香織が帰ってから30分ほどした頃、携帯に緊急連絡が入った。
泉原グループが開発したセキュリティシステムで、携帯から特殊なコードを発信することで危機を知らせるものだ。
個人を特定する暗証番号を携帯に入力すると警備会社に電波が届き、指定の連絡先に緊急を知らせるシステムになっており、誘拐や強盗などの事件に巻き込まれた際にも早急な解決に役立つ為、一族の殆どの者がこのシステムを利用している。
そして今、緊急を告げたのは香織の設定コードで、安田さんの携帯から発信されたものだった。
すぐに運転手を呼び出し、警備会社とGPSを確認しながら電波の発信された場所へと向かう。
警備会社からの通達で既に警察も動き出しているはずだが、誰よりも早く彼女の元へ行きたかった。
何が起こったのか分からない不安の中、一秒でも早く彼女の元へと祈る僕は、ほんの少し前、些細な意地で彼女を別荘まで送らなかった事を心から後悔した。
何を拘っていたのだろう。
紀之さんと香織が何を話そうと、香織が僕を好きだという気持ちは変わらないはずだと、どうして自信を持てなかったのだろう。

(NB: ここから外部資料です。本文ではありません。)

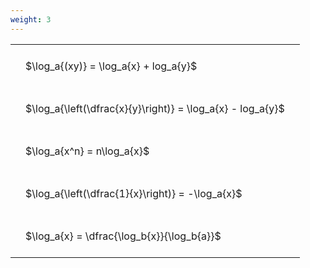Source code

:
 ```yaml
---
weight: 3
---
```


<style type="text/css">
#T_d8225 th.col_heading {
  text-align: left;
  font-size: 1em;
}
#T_d8225 td {
  text-align: left;
  font-size: 1em;
  padding: 1.5em;
}
</style>
<table id="T_d8225">
  <thead>
  </thead>
  <tbody>
    <tr>
      <td id="T_d8225_row0_col0" class="data row0 col0" >$\log_a{(xy)} = \log_a{x} + log_a{y}$</td>
    </tr>
    <tr>
      <td id="T_d8225_row1_col0" class="data row1 col0" >$\log_a{\left(\dfrac{x}{y}\right)} = \log_a{x} - log_a{y}$</td>
    </tr>
    <tr>
      <td id="T_d8225_row2_col0" class="data row2 col0" >$\log_a{x^n} = n\log_a{x}$</td>
    </tr>
    <tr>
      <td id="T_d8225_row3_col0" class="data row3 col0" >$\log_a{\left(\dfrac{1}{x}\right)} = -\log_a{x}$</td>
    </tr>
    <tr>
      <td id="T_d8225_row4_col0" class="data row4 col0" >$\log_a{x} = \dfrac{\log_b{x}}{\log_b{a}}$</td>
    </tr>
  </tbody>
</table>

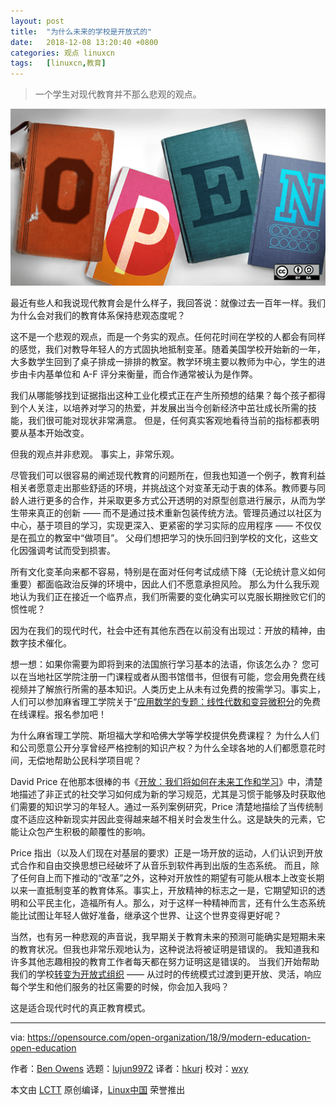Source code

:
 ```yaml
---
layout: post
title:	"为什么未来的学校是开放式的"
date:	2018-12-08 13:20:40 +0800 
categories:	观点 linuxcn 
tags:	[linuxcn,教育]
---
```




> 
> 一个学生对现代教育并不那么悲观的观点。
> 
> 
> 


![](/Asserts/Images/album/201812/08/132045udrlgeuqgqgqka0e.png)


最近有些人和我说现代教育会是什么样子，我回答说：就像过去一百年一样。我们为什么会对我们的教育体系保持悲观态度呢？


这不是一个悲观的观点，而是一个务实的观点。任何花时间在学校的人都会有同样的感觉，我们对教导年轻人的方式固执地抵制变革。随着美国学校开始新的一年，大多数学生回到了桌子排成一排排的教室。教学环境主要以教师为中心，学生的进步由卡内基单位和 A-F 评分来衡量，而合作通常被认为是作弊。


我们从哪能够找到证据指出这种工业化模式正在产生所预想的结果？每个孩子都得到个人关注，以培养对学习的热爱，并发展出当今创新经济中茁壮成长所需的技能，我们很可能对现状非常满意。 但是，任何真实客观地看待当前的指标都表明要从基本开始改变。


但我的观点并非悲观。 事实上，非常乐观。


尽管我们可以很容易的阐述现代教育的问题所在，但我也知道一个例子，教育利益相关者愿意走出那些舒适的环境，并挑战这个对变革无动于衷的体系。教师要与同龄人进行更多的合作，并采取更多方式公开透明的对原型创意进行展示，从而为学生带来真正的创新 —— 而不是通过技术重新包装传统方法。管理员通过以社区为中心，基于项目的学习，实现更深入、更紧密的学习实际的应用程序 —— 不仅仅是在孤立的教室中“做项目”。 父母们想把学习的快乐回归到学校的文化，这些文化因强调考试而受到损害。


所有文化变革向来都不容易，特别是在面对任何考试成绩下降（无论统计意义如何重要）都面临政治反弹的环境中，因此人们不愿意承担风险。 那么为什么我乐观地认为我们正在接近一个临界点，我们所需要的变化确实可以克服长期挫败它们的惯性呢？


因为在我们的现代时代，社会中还有其他东西在以前没有出现过：开放的精神，由数字技术催化。


想一想：如果你需要为即将到来的法国旅行学习基本的法语，你该怎么办？ 您可以在当地社区学院注册一门课程或者从图书馆借书，但很有可能，您会用免费在线视频并了解旅行所需的基本知识。人类历史上从未有过免费的按需学习。事实上，人们可以参加麻省理工学院关于“[应用数学的专题：线性代数和变异微积分](https://ocw.mit.edu/courses/mechanical-engineering/2-035-special-topics-in-mathematics-with-applications-linear-algebra-and-the-calculus-of-variations-spring-2007/)的免费在线课程。报名参加吧！


为什么麻省理工学院、斯坦福大学和哈佛大学等学校提供免费课程？ 为什么人们和公司愿意公开分享曾经严格控制的知识产权？为什么全球各地的人们都愿意花时间，无偿地帮助公民科学项目呢？


David Price 在他那本很棒的书《[开放：我们将如何在未来工作和学习](https://www.goodreads.com/book/show/18730272-open)》中，清楚地描述了非正式的社交学习如何成为新的学习规范，尤其是习惯于能够及时获取他们需要的知识学习的年轻人。通过一系列案例研究，Price 清楚地描绘了当传统制度不适应这种新现实并因此变得越来越不相关时会发生什么。这是缺失的元素，它能让众包产生积极的颠覆性的影响。


Price 指出（以及人们现在对基层的要求）正是一场开放的运动，人们认识到开放式合作和自由交换思想已经破坏了从音乐到软件再到出版的生态系统。 而且，除了任何自上而下推动的“改革”之外，这种对开放性的期望有可能从根本上改变长期以来一直抵制变革的教育体系。事实上，开放精神的标志之一是，它期望知识的透明和公平民主化，造福所有人。那么，对于这样一种精神而言，还有什么生态系统能比试图让年轻人做好准备，继承这个世界、让这个世界变得更好呢？


当然，也有另一种悲观的声音说，我早期关于教育未来的预测可能确实是短期未来的教育状况。但我也非常乐观地认为，这种说法将被证明是错误的。 我知道我和许多其他志趣相投的教育工作者每天都在努力证明这是错误的。 当我们开始帮助我们的学校[转变为开放式组织](https://opensource.com/open-organization/resources/open-org-definition) —— 从过时的传统模式过渡到更开放、灵活，响应每个学生和他们服务的社区需要的时候，你会加入我吗？


这是适合现代时代的真正教育模式。




---


via: <https://opensource.com/open-organization/18/9/modern-education-open-education>


作者：[Ben Owens](https://opensource.com/users/engineerteacher) 选题：[lujun9972](https://github.com/lujun9972) 译者：[hkurj](https://github.com/hkurj) 校对：[wxy](https://github.com/wxy)


本文由 [LCTT](https://github.com/LCTT/TranslateProject) 原创编译，[Linux中国](https://linux.cn/) 荣誉推出
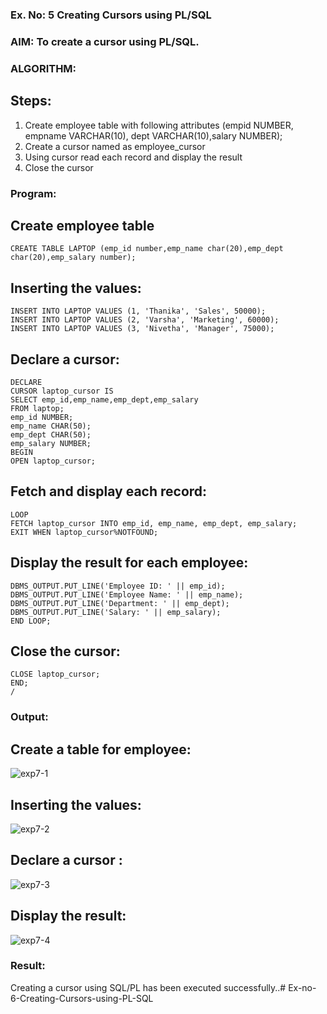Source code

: ### Ex. No: 5 Creating Cursors using PL/SQL

### AIM: To create a cursor using PL/SQL.
### ALGORITHM:
## Steps:
1. Create employee table with following attributes (empid NUMBER, empname VARCHAR(10), dept VARCHAR(10),salary NUMBER);
2. Create a cursor named as employee_cursor
3. Using cursor read each record and display the result
4. Close the cursor
### Program:

## Create employee table
```
CREATE TABLE LAPTOP (emp_id number,emp_name char(20),emp_dept char(20),emp_salary number);
```
## Inserting the values:
```
INSERT INTO LAPTOP VALUES (1, 'Thanika', 'Sales', 50000);
INSERT INTO LAPTOP VALUES (2, 'Varsha', 'Marketing', 60000);
INSERT INTO LAPTOP VALUES (3, 'Nivetha', 'Manager', 75000);
```
## Declare a cursor:
```
DECLARE
CURSOR laptop_cursor IS
SELECT emp_id,emp_name,emp_dept,emp_salary
FROM laptop;
emp_id NUMBER;
emp_name CHAR(50);
emp_dept CHAR(50);
emp_salary NUMBER;
BEGIN
OPEN laptop_cursor;
```
## Fetch and display each record:
```
LOOP
FETCH laptop_cursor INTO emp_id, emp_name, emp_dept, emp_salary;
EXIT WHEN laptop_cursor%NOTFOUND;
```
## Display the result for each employee:
```
DBMS_OUTPUT.PUT_LINE('Employee ID: ' || emp_id);
DBMS_OUTPUT.PUT_LINE('Employee Name: ' || emp_name);
DBMS_OUTPUT.PUT_LINE('Department: ' || emp_dept);
DBMS_OUTPUT.PUT_LINE('Salary: ' || emp_salary);
END LOOP;
```
## Close the cursor:
```
CLOSE laptop_cursor;
END;
/
```
### Output:
## Create a table for employee:
![exp7-1](https://github.com/Ritika-2706/Ex-no-6-Creating-Cursors-using-PL-SQL/assets/93427238/0f1cd195-7f64-42d0-98ac-a8018da08ac2)


## Inserting the values:
![exp7-2](https://github.com/Ritika-2706/Ex-no-6-Creating-Cursors-using-PL-SQL/assets/93427238/ec0e89ef-aae9-4b7f-9c84-0e4feac4ca7c)


## Declare a cursor :
![exp7-3](https://github.com/Ritika-2706/Ex-no-6-Creating-Cursors-using-PL-SQL/assets/93427238/02f202b9-aea7-4ea3-959e-0e9164ca2ee0)


## Display the result:
![exp7-4](https://github.com/Ritika-2706/Ex-no-6-Creating-Cursors-using-PL-SQL/assets/93427238/f051d429-67ac-4f96-8315-7c901097e782)


### Result:
Creating a cursor using SQL/PL has been executed successfully..# Ex-no-6-Creating-Cursors-using-PL-SQL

どんなことがあっても護ると決め、彼女に何も告げなかったのは僕だ。
それなのに、一瞬の迷いで彼女を危機に曝すことになってしまった。
僕は馬鹿だ―…!
こんな事なら、僕から離れる可能性など恐れずに、真実を告げるべきだったんだ。
彼女は僕の我が侭のせいで―…
ごめん、香織。
どうか…無事でいて…
***
別荘まであと少しの場所に差し掛かると、道路際に数台の車やバイクが無造作に停まっていた。
これより上は高級別荘地で、特定の人間しか行くことが無く、日中でもめったに車の通りもない。
これだけの車やバイクが道を塞ぐように停車していても、この近辺の住人は事件に数時間は気付かないかもしれない。
あの安田さんの緊急連絡がなかったらと思うとゾッとする。
離れたところに車を停め、心配する運転手を待たせて独りで駆け出した。
車やバイクの台数からして二人や三人といった人数では無いことに警戒し、車から持ち出した木刀を構える。
物音一つしない中、神経を張り詰めて、車やバイクをすり抜けて行くと、少し先に見覚えのあるベンツが止まっていた。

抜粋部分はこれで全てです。